**The input**
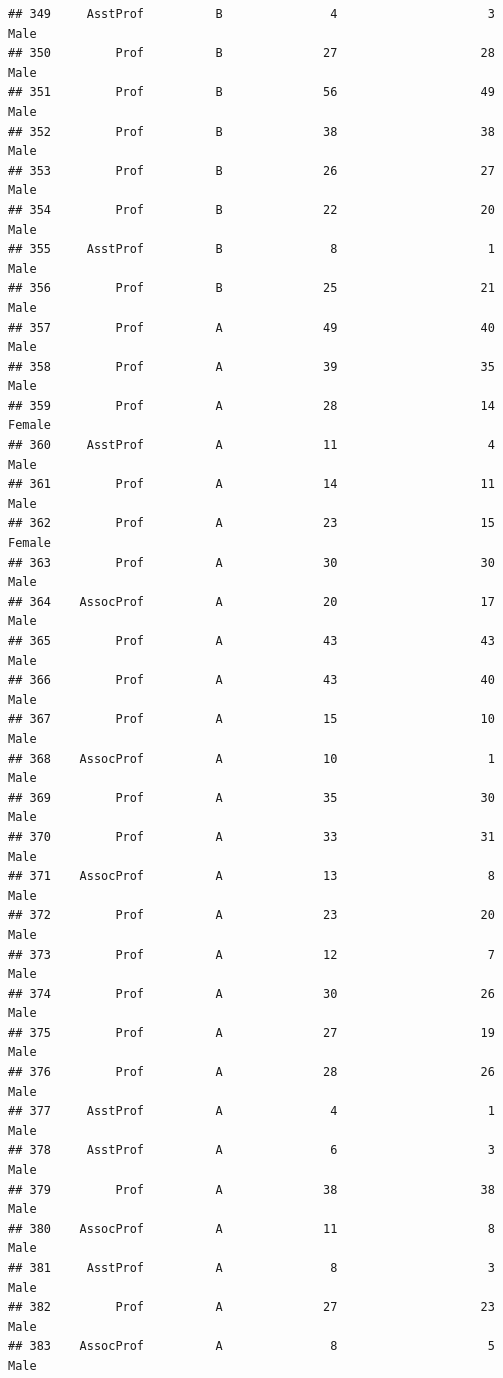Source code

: \documentclass[]{article}
\begin{document}
\begin{verbatim}
## 349     AsstProf          B               4                     3   Male
## 350         Prof          B              27                    28   Male
## 351         Prof          B              56                    49   Male
## 352         Prof          B              38                    38   Male
## 353         Prof          B              26                    27   Male
## 354         Prof          B              22                    20   Male
## 355     AsstProf          B               8                     1   Male
## 356         Prof          B              25                    21   Male
## 357         Prof          A              49                    40   Male
## 358         Prof          A              39                    35   Male
## 359         Prof          A              28                    14 Female
## 360     AsstProf          A              11                     4   Male
## 361         Prof          A              14                    11   Male
## 362         Prof          A              23                    15 Female
## 363         Prof          A              30                    30   Male
## 364    AssocProf          A              20                    17   Male
## 365         Prof          A              43                    43   Male
## 366         Prof          A              43                    40   Male
## 367         Prof          A              15                    10   Male
## 368    AssocProf          A              10                     1   Male
## 369         Prof          A              35                    30   Male
## 370         Prof          A              33                    31   Male
## 371    AssocProf          A              13                     8   Male
## 372         Prof          A              23                    20   Male
## 373         Prof          A              12                     7   Male
## 374         Prof          A              30                    26   Male
## 375         Prof          A              27                    19   Male
## 376         Prof          A              28                    26   Male
## 377     AsstProf          A               4                     1   Male
## 378     AsstProf          A               6                     3   Male
## 379         Prof          A              38                    38   Male
## 380    AssocProf          A              11                     8   Male
## 381     AsstProf          A               8                     3   Male
## 382         Prof          A              27                    23   Male
## 383    AssocProf          A               8                     5   Male

\end{verbatim}
\end{document}

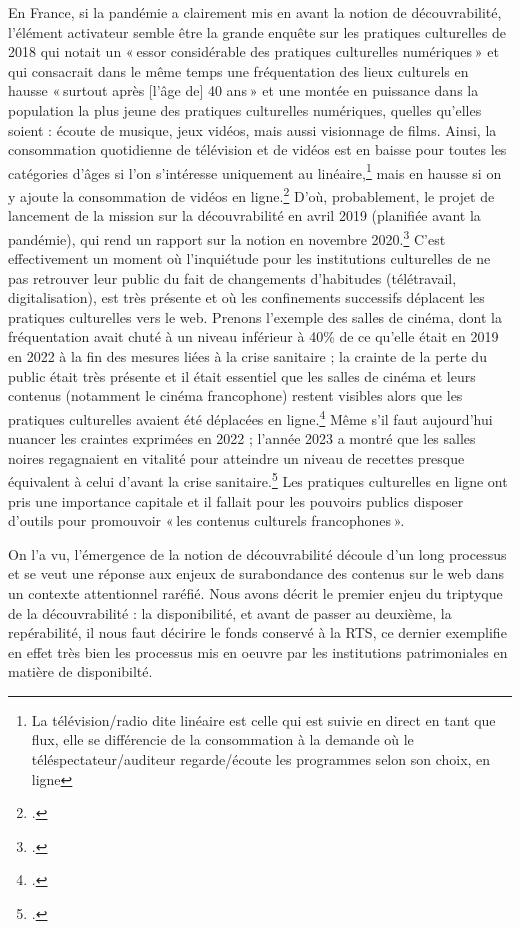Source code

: En France, si la pandémie a clairement mis en avant la notion de découvrabilité, l’élément activateur semble être la grande enquête sur les pratiques culturelles de 2018 qui notait un « essor considérable des pratiques culturelles numériques » et qui consacrait dans le même temps une fréquentation des lieux culturels en hausse « surtout après [l’âge de] 40 ans » et une montée en puissance dans la population la plus jeune des pratiques culturelles numériques, quelles qu’elles soient : écoute de musique, jeux vidéos, mais aussi visionnage de films. Ainsi, la consommation quotidienne de télévision et de vidéos est en baisse pour toutes les catégories d’âges si l’on s’intéresse uniquement au linéaire,\footnote{La télévision/radio dite linéaire est celle qui est suivie en direct en tant que flux, elle se différencie de la consommation à la demande où le téléspectateur/auditeur regarde/écoute les programmes selon son choix, en ligne} mais en hausse si on y ajoute la consommation de vidéos en ligne.\footcite[p. 24]{2020b} D’où, probablement, le projet de lancement de la mission sur la découvrabilité en avril 2019 (planifiée avant la pandémie), qui rend un rapport sur la notion en novembre 2020.\footcite{zotero-263} C’est effectivement un moment où l’inquiétude pour les institutions culturelles de ne pas retrouver leur public du fait de changements d’habitudes (télétravail, digitalisation), est très présente et où les confinements successifs déplacent les pratiques culturelles vers le web. Prenons l’exemple des salles de cinéma, dont la fréquentation avait chuté à un niveau inférieur à 40\% de ce qu’elle était en 2019 en 2022 à la fin des mesures liées à la crise sanitaire ; la crainte de la perte du public était très présente et il était essentiel que les salles de cinéma et leurs contenus (notamment le cinéma francophone) restent visibles alors que les pratiques culturelles avaient été déplacées en ligne.\footcite[§1 et §2]{muller2022} Même s’il faut aujourd’hui nuancer les craintes exprimées en 2022 ; l’année 2023 a montré que les salles noires regagnaient en vitalité pour atteindre un niveau de recettes presque équivalent à celui d’avant la crise sanitaire.\footcite{2024m} Les pratiques culturelles en ligne ont pris une importance capitale et il fallait pour les pouvoirs publics disposer d’outils pour promouvoir « les contenus culturels francophones ».

On l’a vu, l’émergence de la notion de découvrabilité découle d’un long processus et se veut une réponse aux enjeux de surabondance des contenus sur le web dans un contexte attentionnel raréfié. Nous avons décrit le premier enjeu du triptyque de la découvrabilité : la disponibilité, et avant de passer au deuxième, la repérabilité, il nous faut décirire le fonds conservé à la RTS, ce dernier exemplifie en effet très bien les processus mis en oeuvre par les institutions patrimoniales en matière de disponibilté.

**Task goal**
A single figure, please: the number of lines in the data that hold the string "Female".

**Solved exercise**
2